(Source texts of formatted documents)
=== Section Start ===

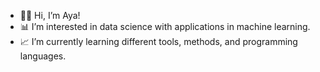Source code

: - 👋💞️ Hi, I’m Aya!
- 📊 I’m interested in data science with applications in machine learning.
- 📈 I’m currently learning different tools, methods, and programming languages.



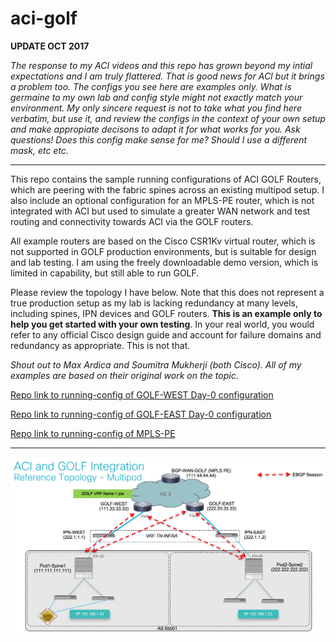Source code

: # aci-golf
<P>
<B>UPDATE OCT 2017</B>
<P>
<I>The response to my ACI videos and this repo has grown beyond my intial expectations and I am truly flattered.  That is good news for ACI but it brings a problem too.  The configs you see here are examples only.  What is germaine to my own lab and config style might not exactly match your environment.  My only sincere request is not to take what you find here verbatim, but use it, and review the configs in the context of your own setup and make appropiate decisons to adapt it for what works for you.  Ask questions!  Does this config make sense for me?  Should I use a different mask, etc etc.
</I>
<HR>
<P>
This repo contains the sample running configurations of ACI GOLF Routers, which are peering with the fabric spines across an existing multipod setup.  I also include an optional configuration for an MPLS-PE router, which is not integrated with ACI but used to simulate a greater WAN network and test routing and connectivity towards ACI via the GOLF routers.  
<p>
All example routers are based on the Cisco CSR1Kv virtual router, which is not supported in GOLF production environments, but is suitable for design and lab testing.  I am using the freely downloadable demo version, which is limited in capability, but still able to run GOLF.
<p>
Please review the topology I have below.  Note that this does not represent a true production setup as my lab is lacking redundancy at many levels, including spines, IPN devices and GOLF routers.  <B>This is an example only to help you get started with your own testing</B>.  In your real world, you would refer to any official Cisco design guide and account for failure domains and redundancy as appropriate.  This is not that.
<p>
<I>Shout out to Max Ardica and Soumitra Mukherji (both Cisco).  All of my examples are based on their original work on the topic.</I>
<p>
<a href="https://github.com/joezersk/aci-golf/blob/master/Running-Config-GOLF-WEST">Repo link to running-config of GOLF-WEST Day-0 configuration</a>
<p>
<a href="https://github.com/joezersk/aci-golf/blob/master/Running-Config-GOLF-EAST">Repo link to running-config of GOLF-EAST Day-0 configuration</a>
<p>
<a href="https://github.com/joezersk/aci-golf/blob/master/running-config-MPLS-PE">Repo link to running-config of MPLS-PE</a>
<p>
<hr>
<p>
<img src="https://github.com/joezersk/aci-golf/blob/master/ACI-GOLF-Sample-Topo3.png">
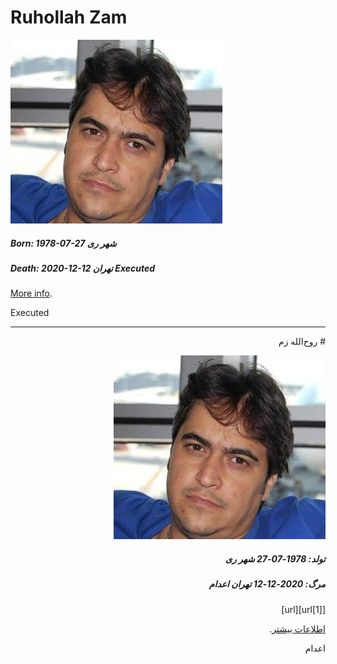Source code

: # Ruhollah Zam

![Ruhollah Zam image](../../images/ruhollah-zam.jpg "Ruhollah Zam")

##### Born: 1978-07-27 شهر ری

##### Death: 2020-12-12 تهران Executed

[More info](https://fa.wikipedia.org/wiki/%D8%B1%D9%88%D8%AD%E2%80%8C%D8%A7%D9%84%D9%84%D9%87_%D8%B2%D9%85).

Executed

---

<div dir="rtl">
# روح‌الله زم

![Ruhollah Zam image](../../images/ruhollah-zam.jpg "Ruhollah Zam")

##### تولد: 1978-07-27 شهر ری

##### مرگ: 2020-12-12 تهران اعدام

[[1]url][url]

[اطلاعات بیشتر](https://fa.wikipedia.org/wiki/%D8%B1%D9%88%D8%AD%E2%80%8C%D8%A7%D9%84%D9%84%D9%87_%D8%B2%D9%85).

اعدام

</div>

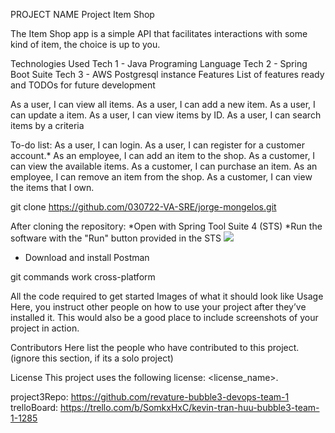 PROJECT NAME
Project Item Shop

The Item Shop app is a simple API that facilitates
interactions with some kind of item, the choice is up to you.

Technologies Used
Tech 1 - Java Programing Language
Tech 2 - Spring Boot Suite
Tech 3 - AWS Postgresql instance
Features
List of features ready and TODOs for future development

As a user, I can view all items.
As a user, I can add a new item.
As a user, I can update a item.
As a user, I can view items by ID.
As a user, I can search items by a criteria

To-do list:
 As a user, I can login.
 As a user, I can register for a customer account.* As an employee, I can add an item to the shop.
 As a customer, I can view the available items.
 As a customer, I can purchase an item.
 As an employee, I can remove an item from the shop.
 As a customer, I can view the items that I own.

git clone https://github.com/030722-VA-SRE/jorge-mongelos.git

After cloning the repository:
*Open with Spring Tool Suite 4 (STS)
*Run the software with the "Run" button provided in the STS
<img src="https://github.com/030722-VA-SRE/jorge-mongelos/blob/main/images/STS.jpg">
* Download and install Postman



git commands work cross-platform


All the code required to get started
Images of what it should look like
Usage
Here, you instruct other people on how to use your project after they’ve installed it. This would also be a good place to include screenshots of your project in action.

Contributors
Here list the people who have contributed to this project. (ignore this section, if its a solo project)

License
This project uses the following license: <license_name>.

project3Repo: https://github.com/revature-bubble3-devops-team-1
trelloBoard: https://trello.com/b/SomkxHxC/kevin-tran-huu-bubble3-team-1-1285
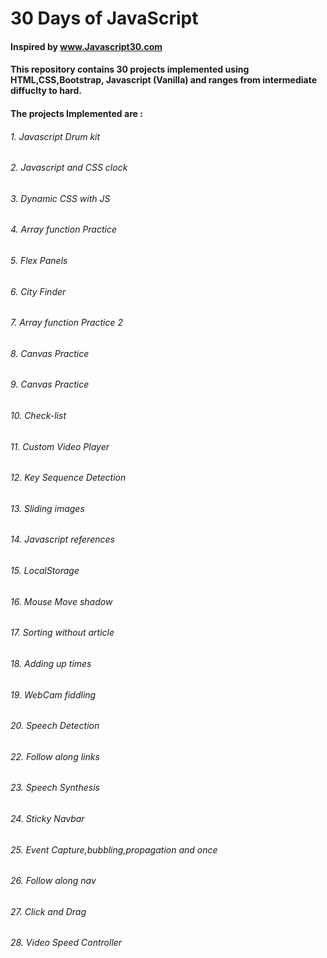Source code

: # 30 Days of JavaScript

#### Inspired by www.Javascript30.com

#### This repository contains 30 projects implemented using HTML,CSS,Bootstrap, Javascript (Vanilla) and ranges from intermediate diffuclty to hard.

#### The projects Implemented are :
 
###### 1. Javascript Drum kit
###### 2. Javascript and CSS clock
###### 3. Dynamic CSS with JS
###### 4. Array function Practice
###### 5. Flex Panels
###### 6. City Finder
###### 7. Array function Practice 2
###### 8. Canvas Practice
###### 9. Canvas Practice
###### 10. Check-list
###### 11. Custom Video Player
###### 12. Key Sequence Detection
###### 13. Sliding images
###### 14. Javascript references
###### 15. LocalStorage
###### 16. Mouse Move shadow
###### 17. Sorting without article
###### 18. Adding up times
###### 19. WebCam fiddling
###### 20. Speech Detection
###### 22. Follow along links
###### 23. Speech Synthesis
###### 24. Sticky Navbar
###### 25. Event Capture,bubbling,propagation and once
###### 26. Follow along nav
###### 27. Click and Drag
###### 28. Video Speed Controller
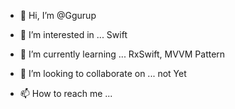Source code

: - 👋 Hi, I’m @Ggurup

- 👀 I’m interested in ...
Swift

- 🌱 I’m currently learning ...
RxSwift, MVVM Pattern

- 💞️ I’m looking to collaborate on ...
not Yet

- 📫 How to reach me ...

<!---
Ggurup/Ggurup is a ✨ special ✨ repository because its `README.md` (this file) appears on your GitHub profile.
You can click the Preview link to take a look at your changes.
--->
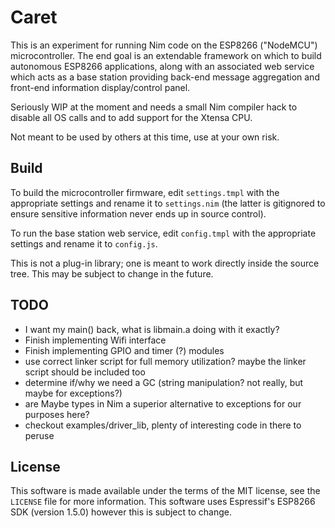 Caret
=====

This is an experiment for running Nim code on the ESP8266 ("NodeMCU") microcontroller. The end goal is an extendable framework on which to build autonomous ESP8266 applications, along with an associated web service which acts as a base station providing back-end message aggregation and front-end information display/control panel.

Seriously WIP at the moment and needs a small Nim compiler hack to disable all OS calls and to add support for the Xtensa CPU.

Not meant to be used by others at this time, use at your own risk.

Build
-----

To build the microcontroller firmware, edit `settings.tmpl` with the appropriate settings and rename it to `settings.nim` (the latter is gitignored to ensure sensitive information never ends up in source control).

To run the base station web service, edit `config.tmpl` with the appropriate settings and rename it to `config.js`.

This is not a plug-in library; one is meant to work directly inside the source tree. This may be subject to change in the future.

TODO
----

 - I want my main() back, what is libmain.a doing with it exactly?
 - Finish implementing Wifi interface
 - Finish implementing GPIO and timer (?) modules
 - use correct linker script for full memory utilization? maybe the linker script should be included too
 - determine if/why we need a GC (string manipulation? not really, but maybe for exceptions?)
 - are Maybe types in Nim a superior alternative to exceptions for our purposes here?
 - checkout examples/driver_lib, plenty of interesting code in there to peruse

License
-------

This software is made available under the terms of the MIT license, see the `LICENSE` file for more information. This software uses Espressif's ESP8266 SDK (version 1.5.0) however this is subject to change.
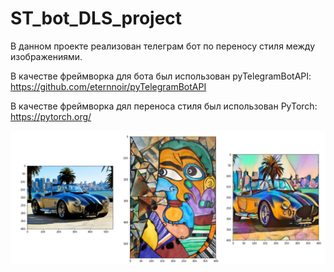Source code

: # ST_bot_DLS_project
В данном проекте реализован телеграм бот по переносу стиля между изображениями.

В качестве фреймворка для бота был использован pyTelegramBotAPI: https://github.com/eternnoir/pyTelegramBotAPI

В качестве фреймворка дял переноса стиля был использован PyTorch: https://pytorch.org/

<img src="./images/result4.png">
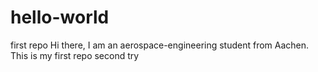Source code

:# hello-world
first repo
Hi there, I am an aerospace-engineering student from Aachen.
This is my first repo 
second try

=== Section End ===

In the records above, find every line that contains the word "back" and copy it.

Solution for this problem:
This is an experiment for running Nim code on the ESP8266 ("NodeMCU") microcontroller. The end goal is an extendable framework on which to build autonomous ESP8266 applications, along with an associated web service which acts as a base station providing back-end message aggregation and front-end information display/control panel.
 - I want my main() back, what is libmain.a doing with it exactly?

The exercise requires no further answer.